WHAT TO DO
Every line with the word "luoda" in it should be extracted from the data that follows.

RECORDS TO USE
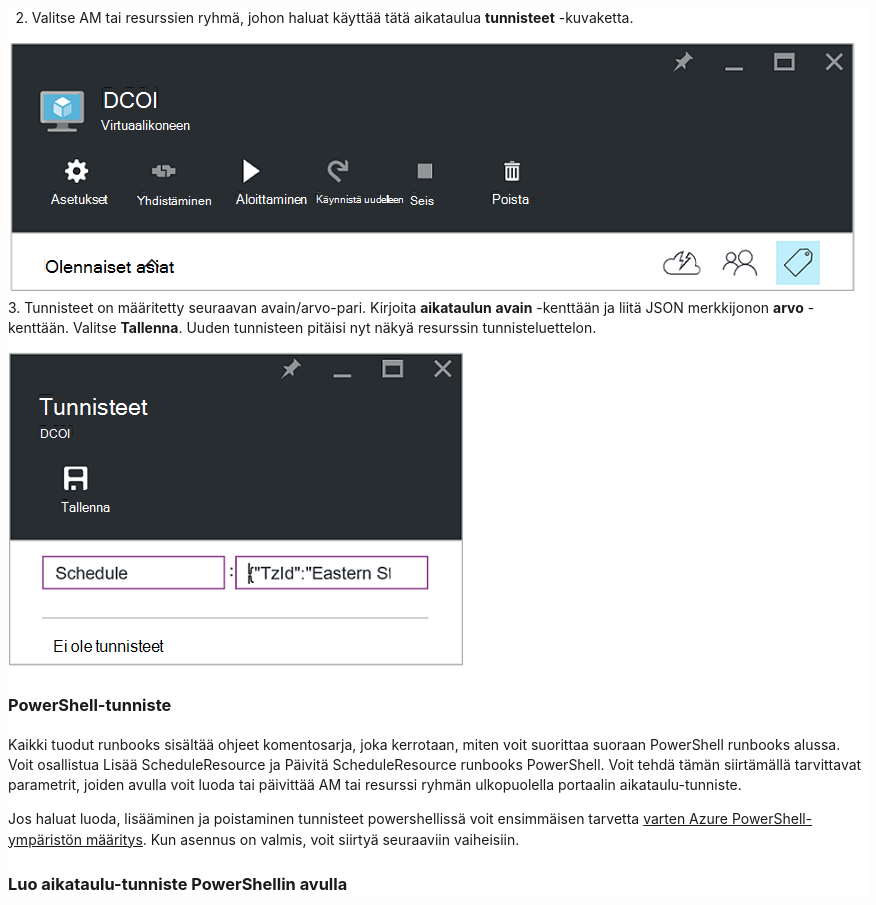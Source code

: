 
2. Valitse AM tai resurssien ryhmä, johon haluat käyttää tätä aikataulua **tunnisteet** -kuvaketta.

![AM tunniste-vaihtoehto](./media/automation-scenario-start-stop-vm-wjson-tags/automation-vm-tag-option.png)    
3. Tunnisteet on määritetty seuraavan avain/arvo-pari. Kirjoita **aikataulun** **avain** -kenttään ja liitä JSON merkkijonon **arvo** -kenttään. Valitse **Tallenna**. Uuden tunnisteen pitäisi nyt näkyä resurssin tunnisteluettelon.

![AM aikataulun tunniste](./media/automation-scenario-start-stop-vm-wjson-tags/automation-vm-schedule-tag.png)


### <a name="tag-from-powershell"></a>PowerShell-tunniste

Kaikki tuodut runbooks sisältää ohjeet komentosarja, joka kerrotaan, miten voit suorittaa suoraan PowerShell runbooks alussa. Voit osallistua Lisää ScheduleResource ja Päivitä ScheduleResource runbooks PowerShell. Voit tehdä tämän siirtämällä tarvittavat parametrit, joiden avulla voit luoda tai päivittää AM tai resurssi ryhmän ulkopuolella portaalin aikataulu-tunniste.  

Jos haluat luoda, lisääminen ja poistaminen tunnisteet powershellissä voit ensimmäisen tarvetta [varten Azure PowerShell-ympäristön määritys](../powershell-install-configure.md). Kun asennus on valmis, voit siirtyä seuraaviin vaiheisiin.

### <a name="create-a-schedule-tag-with-powershell"></a>Luo aikataulu-tunniste PowerShellin avulla

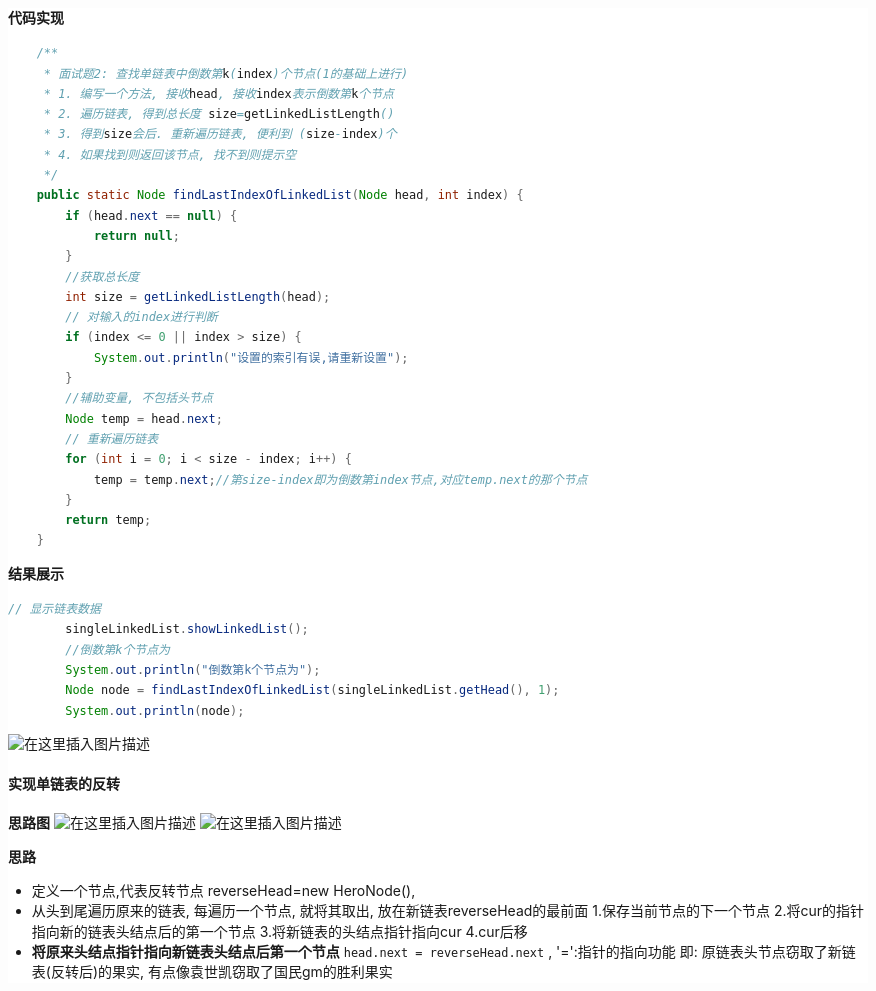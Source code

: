 **代码实现**
```java
    /**
     * 面试题2: 查找单链表中倒数第k(index)个节点(1的基础上进行)
     * 1. 编写一个方法, 接收head, 接收index表示倒数第k个节点
     * 2. 遍历链表, 得到总长度 size=getLinkedListLength()
     * 3. 得到size会后. 重新遍历链表, 便利到 (size-index)个
     * 4. 如果找到则返回该节点, 找不到则提示空
     */
    public static Node findLastIndexOfLinkedList(Node head, int index) {
        if (head.next == null) {
            return null;
        }
        //获取总长度
        int size = getLinkedListLength(head);
        // 对输入的index进行判断
        if (index <= 0 || index > size) {
            System.out.println("设置的索引有误,请重新设置");
        }
        //辅助变量, 不包括头节点
        Node temp = head.next;
        // 重新遍历链表
        for (int i = 0; i < size - index; i++) {
            temp = temp.next;//第size-index即为倒数第index节点,对应temp.next的那个节点
        }
        return temp;
    }
```

**结果展示**

```java
// 显示链表数据
        singleLinkedList.showLinkedList();
        //倒数第k个节点为
        System.out.println("倒数第k个节点为");
        Node node = findLastIndexOfLinkedList(singleLinkedList.getHead(), 1);
        System.out.println(node);
```
![在这里插入图片描述](https://img-blog.csdnimg.cn/20200112163235170.png?x-oss-process=image/watermark,type_ZmFuZ3poZW5naGVpdGk,shadow_10,text_aHR0cHM6Ly9ibG9nLmNzZG4ubmV0L3FxXzQzMzcxNTU2,size_16,color_FFFFFF,t_70)


#### 实现单链表的反转
**思路图**
![在这里插入图片描述](https://img-blog.csdnimg.cn/20200110145520128.png?x-oss-process=image/watermark,type_ZmFuZ3poZW5naGVpdGk,shadow_10,text_aHR0cHM6Ly9ibG9nLmNzZG4ubmV0L3FxXzQzMzcxNTU2,size_16,color_FFFFFF,t_70)
![在这里插入图片描述](https://img-blog.csdnimg.cn/20200110145628870.png?x-oss-process=image/watermark,type_ZmFuZ3poZW5naGVpdGk,shadow_10,text_aHR0cHM6Ly9ibG9nLmNzZG4ubmV0L3FxXzQzMzcxNTU2,size_16,color_FFFFFF,t_70)

**思路**
* 定义一个节点,代表反转节点 reverseHead=new HeroNode(),
 * 从头到尾遍历原来的链表, 每遍历一个节点, 就将其取出, 放在新链表reverseHead的最前面
1.保存当前节点的下一个节点
 2.将cur的指针指向新的链表头结点后的第一个节点
 3.将新链表的头结点指针指向cur
 4.cur后移
 * **将原来头结点指针指向新链表头结点后第一个节点** `head.next = reverseHead.next` , '=':指针的指向功能
即: 原链表头节点窃取了新链表(反转后)的果实, 有点像袁世凯窃取了国民gm的胜利果实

SOLVED EXERCISE
Kaikki tuodut runbooks sisältää ohjeet komentosarja, joka kerrotaan, miten voit suorittaa suoraan PowerShell runbooks alussa. Voit osallistua Lisää ScheduleResource ja Päivitä ScheduleResource runbooks PowerShell. Voit tehdä tämän siirtämällä tarvittavat parametrit, joiden avulla voit luoda tai päivittää AM tai resurssi ryhmän ulkopuolella portaalin aikataulu-tunniste.  
Jos haluat luoda, lisääminen ja poistaminen tunnisteet powershellissä voit ensimmäisen tarvetta [varten Azure PowerShell-ympäristön määritys](../powershell-install-configure.md). Kun asennus on valmis, voit siirtyä seuraaviin vaiheisiin.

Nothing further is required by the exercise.